Warning: “The Handmaid’s Tale” season two spoilers ahead.
“The Handmaid’s Tale” continues to find shimmers of hope through the optimistic, yet notably unstable Janine, even in a second season arguably more troublesome to watch than the first.
An unknowing Janine, portrayed by actress Madeline Brewer, ends up completely reshaping the narrative in season two of the Hulu original, which picks up where Margaret Atwood’s dystopian novel ended.
The handmaids’ opposition to Aunt Lydia’s demand to execute the character by stoning (for the “kidnapping and endangering” of her own child), left an ominous cloud over Gilead as Offred (Elisabeth Moss) was taken away by the Eyes.
“This season, we’re slowly finding out what the consequences are going to be and it’s powerful. I mean, I could hardly breathe for the first half hour,” Brewer, 25, says.
Those consequences look vastly different, but equally dark, for all of the handmaids involved. Several are cuffed to an open-flame stove and forced to endure a variety of other tortious acts; Janine is sent to the he-who-should-not-be-named Colonies where Emily (Alexis Bledel) has been slaving away.
“I mean, the Colonies are a lot more than meets the eye. Wink, wink … well, wink with my one eye. I can’t wait,” Brewer says, mirroring her character’s playful sense of humor.
Even in the top tier of punishment, the Colonies where disgraced handmaids and wives shovel through toxic soil until their flesh peels off, Janine offers breaks of optimism in form of an impromptu wedding ceremony and a patch of lone dandelions.
“She’s so grateful to be alive that she’s still seeing beauty and really cherishing it and really feeling gratitude for its existence,” explains Brewer.
With the second season now streaming on Hulu, Brewer takes us deeper into her character’s psyche and the Republic of Gilead.
We finally know what happened to Janine and Emily. Comparing two evils, is this new existence better than being a handmaid for Janine?
It was really intense to not know where we were. I didn’t know until months (after season one ended) that like, “yeah, you’re probably going to be in the Colonies.” I was like, “am I dead? What do I do?” I was very glad to be back … For Janine, I think that in the second season it’s not like ideal, obviously, but I think also just knowing that she’s closer to Charlotte [her child], and even knowing she’s breathing the same air as Charlotte, is enough for her.
The Colonies were a looming threat in season one. What does this faction look like?
You look at the Colonies and you see these gorgeous rolling hills. They see rich, lush, green trees and like these beautiful cornfields and all this. Then you put a magnifying glass on it and you see that these women, their skin is coming off, their teeth are falling out, their hair is falling out and they’re dying because they spend their days breathing in toxic chemicals, touching toxic soil. So, it shows how deeply, deeply cruel the world of Gilead can be. You know, these women suffer until they just expire.

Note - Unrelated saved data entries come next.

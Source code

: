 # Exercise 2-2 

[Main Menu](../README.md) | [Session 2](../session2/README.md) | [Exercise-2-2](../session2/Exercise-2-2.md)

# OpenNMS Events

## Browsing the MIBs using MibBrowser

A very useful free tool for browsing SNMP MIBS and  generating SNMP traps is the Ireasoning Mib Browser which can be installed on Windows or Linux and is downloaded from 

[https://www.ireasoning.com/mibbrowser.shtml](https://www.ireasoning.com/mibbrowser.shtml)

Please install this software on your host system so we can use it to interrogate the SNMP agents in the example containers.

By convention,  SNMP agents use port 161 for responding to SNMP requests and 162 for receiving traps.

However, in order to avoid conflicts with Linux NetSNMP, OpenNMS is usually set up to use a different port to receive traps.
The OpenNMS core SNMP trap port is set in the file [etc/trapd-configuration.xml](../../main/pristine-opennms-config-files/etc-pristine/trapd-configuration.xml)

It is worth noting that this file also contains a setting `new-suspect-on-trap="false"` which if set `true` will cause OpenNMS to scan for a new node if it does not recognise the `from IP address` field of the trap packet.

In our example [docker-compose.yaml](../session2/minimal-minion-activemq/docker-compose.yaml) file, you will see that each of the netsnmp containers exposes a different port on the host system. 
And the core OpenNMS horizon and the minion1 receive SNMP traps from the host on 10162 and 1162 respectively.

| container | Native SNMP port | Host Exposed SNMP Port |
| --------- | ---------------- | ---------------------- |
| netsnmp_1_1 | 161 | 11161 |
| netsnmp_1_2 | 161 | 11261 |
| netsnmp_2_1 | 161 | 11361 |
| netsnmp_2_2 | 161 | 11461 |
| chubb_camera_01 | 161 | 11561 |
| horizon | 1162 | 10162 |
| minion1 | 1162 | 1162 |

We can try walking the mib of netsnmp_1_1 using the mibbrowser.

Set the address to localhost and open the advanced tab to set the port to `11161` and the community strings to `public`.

We get to see a new pairing, the optimistic Janine and Emily, who’s not afraid to stand her ground.
Yeah, it was an absolute gift to be able to work opposite Alexis and share screens with her. She’s incredible. But exploring the polar opposite character we play, you know, she is more of a realist, a pessimist in some ways. Emily can’t wrap her brain around Janine’s perspective and it comes to a head in one scene, like “why would you do this? What are you doing?” Janine is just so happy to see her; to see a familiar face.
Janine may not have been in a fully aware mental state in season one, but there appears to be brief moments of horror in her face this season. Will we see a new side to her?
I mean, that’s something I’ve been really grateful for this season. Janine is not unhinged. As the episodes progress, she becomes more and more lucid … Yes, Janine does have that fire and that combative just ready to take anybody on and we don’t see that outright because we’re still in Gilead. But, you get more of a sense of her humor …. We’re not seeing so much of the combative side yet. I’d like to someday, see that fiery, takes no s— Janine, but she’s there.
The second season dropped in a post-#MeToo Hollywood. Do you feel the plot was at all influenced by today’s climate?
I mean, it has to be because that’s just like as they’re writing the scripts, the #MeToo movement is coming about gaining all of this attraction. At the same time, we all attended the Golden Globes and wore black and spoke about the movement. So, it’s kinda built into our core as a society … I can tell you, it makes a difference to be surrounded by women, to be directed by women, to have stories by women. You can tell.